Next, a seatbelt device control circuit for controlling the release of the seatbelt device will be described with reference to FIG.

The common terminal of the door switch 66 is grounded, and the closing side terminal 66A is connected to the input terminal P ₁ of the microcomputer 68 via the mounting position detecting switch 60 and the sheet switch 64. When the occupant sits on the seat, the door is closed, and the seat switch 64 is closed, the input terminal P ₁ becomes low level (hereinafter referred to as “L”). When the anchor plate 20 moves to the rear of the vehicle and the webbing attachment is completed, the attachment position detection switch 60 is opened, and the input terminal P ₁ becomes high level (hereinafter referred to as “H”).

The open side terminal 66B of the door switch 66
Is connected to the input terminal P ₂ of the microcomputer 68 via the release position detection switch 62. When the door is opened, the input terminal P ₂ becomes L. Anchor plate 20
Is moved to the front side of the vehicle and the webbing attachment is released, the release position detection switch 62 is opened and the input terminal P is released.
₂ becomes H.

Output terminal P _{3 of the} microcomputer 68
A motor forward rotation signal is output from the drive circuit to excite the relay coil 74 of the relay 72 via the drive circuit 70, whereby the C contact 78 can be operated. A motor reverse signal is output from the output terminal P ₄ of the microcomputer 68, and the relay coil 7 of the relay 72 is passed through the drive circuit 70.
By energizing 6, the C contact 80 becomes operable. The motor 44 is connected to the common terminals of the C contact 78 and the C contact 80. Normally open terminal 78A of C contact 78 and normally open terminal 80 of C contact 80
A is connected to the + B volt terminal of a power supply circuit (not shown).
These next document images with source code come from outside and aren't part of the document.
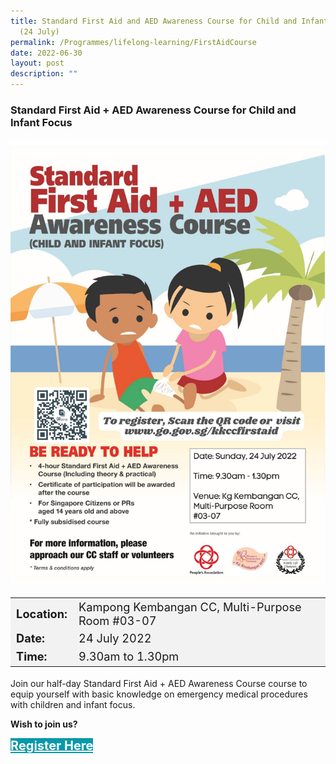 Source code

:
 ```yaml
---
title: Standard First Aid and AED Awareness Course for Child and Infant Focus
  (24 July)
permalink: /Programmes/lifelong-learning/FirstAidCourse
date: 2022-06-30
layout: post
description: ""
---
```


### **Standard First Aid + AED Awareness Course for Child and Infant Focus** ###
 
<img style="width:600px; height:auto" src="/images/Programmes%20(July%202022)/FirstAidCourse.png">

<table  style="font-size:130%; background-color:#f2f2f2">
	<tbody>
		<tr>
			 <td><b>Location:</b></td><td>Kampong Kembangan CC,  Multi-Purpose Room #03-07</td>
		</tr>
		<tr>
		 <td><b>Date:</b> </td><td>24 July 2022 </td>
		</tr>
		<tr>
		 <td><b>Time:</b> </td><td>9.30am to 1.30pm</td>
		</tr>
	</tbody>
</table>

Join our half-day Standard First Aid + AED Awareness Course course to equip yourself with basic knowledge on emergency medical procedures with children and infant focus.


<b>Wish to join us?</b>
<div>
	<a href="https://www.onepa.gov.sg/events/standard-first-aid-awareness-course-child-and-infant-focus-86415392" style="font-size:20px; width:35%; height:60px; background-color:#0899AA; color:white" class="bp-button"><b>Register Here</b></a>
</div> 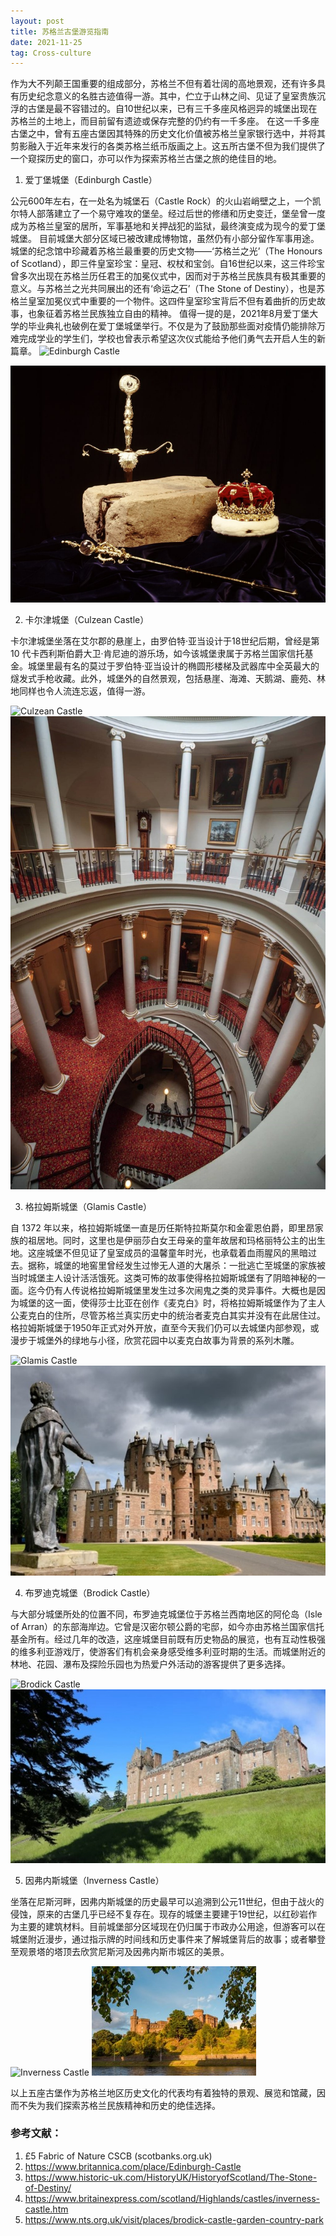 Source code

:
 ```yaml
---
layout: post
title: 苏格兰古堡游览指南
date: 2021-11-25
tag: Cross-culture
---
```


作为大不列颠王国重要的组成部分，苏格兰不但有着壮阔的高地景观，还有许多具有历史纪念意义的名胜古迹值得一游。其中，伫立于山林之间、见证了皇室贵族沉浮的古堡是最不容错过的。自10世纪以来，已有三千多座风格迥异的城堡出现在苏格兰的土地上，而目前留有遗迹或保存完整的仍约有一千多座。
在这一千多座古堡之中，曾有五座古堡因其特殊的历史文化价值被苏格兰皇家银行选中，并将其剪影融入于近年来发行的各类苏格兰纸币版画之上。这五所古堡不但为我们提供了一个窥探历史的窗口，亦可以作为探索苏格兰古堡之旅的绝佳目的地。

1. 爱丁堡城堡（Edinburgh Castle）
 
公元600年左右，在一处名为城堡石（Castle Rock）的火山岩峭壁之上，一个凯尔特人部落建立了一个易守难攻的堡垒。经过后世的修缮和历史变迁，堡垒曾一度成为苏格兰皇室的居所，军事基地和关押战犯的监狱，最终演变成为现今的爱丁堡城堡。
目前城堡大部分区域已被改建成博物馆，虽然仍有小部分留作军事用途。城堡的纪念馆中珍藏着苏格兰最重要的历史文物——‘苏格兰之光’（The Honours of Scotland），即三件皇室珍宝：皇冠、权杖和宝剑。自16世纪以来，这三件珍宝曾多次出现在苏格兰历任君王的加冕仪式中，因而对于苏格兰民族具有极其重要的意义。与苏格兰之光共同展出的还有‘命运之石’（The Stone of Destiny），也是苏格兰皇室加冕仪式中重要的一个物件。这四件皇室珍宝背后不但有着曲折的历史故事，也象征着苏格兰民族独立自由的精神。
值得一提的是，2021年8月爱丁堡大学的毕业典礼也破例在爱丁堡城堡举行。不仅是为了鼓励那些面对疫情仍能排除万难完成学业的学生们，学校也曾表示希望这次仪式能给予他们勇气去开启人生的新篇章。
![Edinburgh Castle](/images/English-teaching/RBS-Ilay-Series-£1-Back.png)

![The Honours of Scotland](/images/English-teaching/Scotland1.png)


2. 卡尔津城堡（Culzean Castle）
 
卡尔津城堡坐落在艾尔郡的悬崖上，由罗伯特·亚当设计于18世纪后期，曾经是第 10 代卡西利斯伯爵大卫·肯尼迪的游乐场，如今该城堡隶属于苏格兰国家信托基金。城堡里最有名的莫过于罗伯特·亚当设计的椭圆形楼梯及武器库中全英最大的燧发式手枪收藏。此外，城堡外的自然景观，包括悬崖、海滩、天鹅湖、鹿苑、林地同样也令人流连忘返，值得一游。

![Culzean Castle](/images/English-teaching/RBS-Ilay-Series-£5-Back.png)
![Culzean Castle](/images/English-teaching/Scotland2.jpg)

3. 格拉姆斯城堡（Glamis Castle）
 
自 1372 年以来，格拉姆斯城堡一直是历任斯特拉斯莫尔和金霍恩伯爵，即里昂家族的祖居地。同时，这里也是伊丽莎白女王母亲的童年故居和玛格丽特公主的出生地。这座城堡不但见证了皇室成员的温馨童年时光，也承载着血雨腥风的黑暗过去。据称，城堡的地窖里曾经发生过惨无人道的大屠杀：一批逃亡至城堡的家族被当时城堡主人设计活活饿死。这类可怖的故事使得格拉姆斯城堡有了阴暗神秘的一面。迄今仍有人传说格拉姆斯城堡里发生过多次闹鬼之类的灵异事件。大概也是因为城堡的这一面，使得莎士比亚在创作《麦克白》时，将格拉姆斯城堡作为了主人公麦克白的住所，尽管苏格兰真实历史中的统治者麦克白其实并没有在此居住过。
格拉姆斯城堡于1950年正式对外开放，直至今天我们仍可以去城堡内部参观，或漫步于城堡外的绿地与小径，欣赏花园中以麦克白故事为背景的系列木雕。 

![Glamis Castle](/images/English-teaching/RBS-Ilay-Series-£10-Back.png)
![Glamis Castle](/images/English-teaching/Scotland3.jpg)
   
4. 布罗迪克城堡（Brodick Castle）
   
与大部分城堡所处的位置不同，布罗迪克城堡位于苏格兰西南地区的阿伦岛（Isle of Arran）的东部海岸边。它曾是汉密尔顿公爵的宅邸，如今亦由苏格兰国家信托基金所有。经过几年的改造，这座城堡目前既有历史物品的展览，也有互动性极强的维多利亚游戏厅，使游客们有机会亲身感受维多利亚时期的生活。而城堡附近的林地、花园、瀑布及探险乐园也为热爱户外活动的游客提供了更多选择。

![Brodick Castle](/images/English-teaching/RBS-Ilay-Series-£20-Back.png)
![Brodick Castle](/images/English-teaching/Scotland4.jpg)
 
5. 因弗内斯城堡（Inverness Castle）

坐落在尼斯河畔，因弗内斯城堡的历史最早可以追溯到公元11世纪，但由于战火的侵蚀，原来的古堡几乎已经不复存在。现存的城堡主要建于19世纪，以红砂岩作为主要的建筑材料。目前城堡部分区域现在仍归属于市政办公用途，但游客可以在城堡附近漫步，通过指示牌的时间线和历史事件来了解城堡背后的故事；或者攀登至观景塔的塔顶去欣赏尼斯河及因弗内斯市城区的美景。

![Inverness Castle](/images/English-teaching/RBS-Ilay-Series-£50-Back.png)
![Inverness Castle](/images/English-teaching/Scotland5.jpg)
 
以上五座古堡作为苏格兰地区历史文化的代表均有着独特的景观、展览和馆藏，因而不失为我们探索苏格兰民族精神和历史的绝佳选择。



### 参考文献：
1.	£5 Fabric of Nature CSCB (scotbanks.org.uk)
2.	https://www.britannica.com/place/Edinburgh-Castle 
3.	https://www.historic-uk.com/HistoryUK/HistoryofScotland/The-Stone-of-Destiny/ 
4.	https://www.britainexpress.com/scotland/Highlands/castles/inverness-castle.htm 
5.	https://www.nts.org.uk/visit/places/brodick-castle-garden-country-park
The normally closed terminal 78B of the C contact 78 and the normally closed terminal 80B of the C contact 80 are connected to the resistor 8
It is grounded through 2. Exciting the relay coil 74, the common terminal of the C contact 78 and the normally open terminal 78
The motor 44 rotates in the normal direction when A is brought into conduction, and the motor 44 rotates in reverse when the relay coil 76 is excited to bring the common terminal of the C contact 80 and the normally open terminal 80A into conduction.

The current flowing through the motor 44, that is, the current flowing through the resistor 82 is proportional to the voltage across the resistor 82. The voltage between the terminals of the resistor 82 is supplied to the comparator 90,
The supplied voltage is compared with the reference voltage determined by the resistance values R ₂ and R ₃ and supplied to the input terminal P ₈ of the microcomputer 68. When the rate of change of the current flowing through the motor 44 exceeds a certain value, the input terminal P ₈ becomes H.

On the other hand, the temperature detecting circuit 92 is connected to the input terminal P ₉ of the microcomputer 68. The temperature detection circuit 92 is composed of a comparator, and detects a resistance change of the thermistor Rx whose resistance value decreases as the ambient temperature rises as a voltage change, and compares it with a reference voltage when the temperature is a certain value or more. Outputs H to the input terminal P ₉ of the microcomputer 68.

A speaker 97, an indicator lamp 98, and an indicator lamp 99 are connected to the microcomputer 68 via a drive circuit 96. Depending on the necessary condition settings such as when the movement of the anchor plate 20 is restrained, the speaker 97 continuously or interrupts the electronic sound to emit the sound, and the indicator lights 98 and 99 blink or light to warn the occupant. Emit.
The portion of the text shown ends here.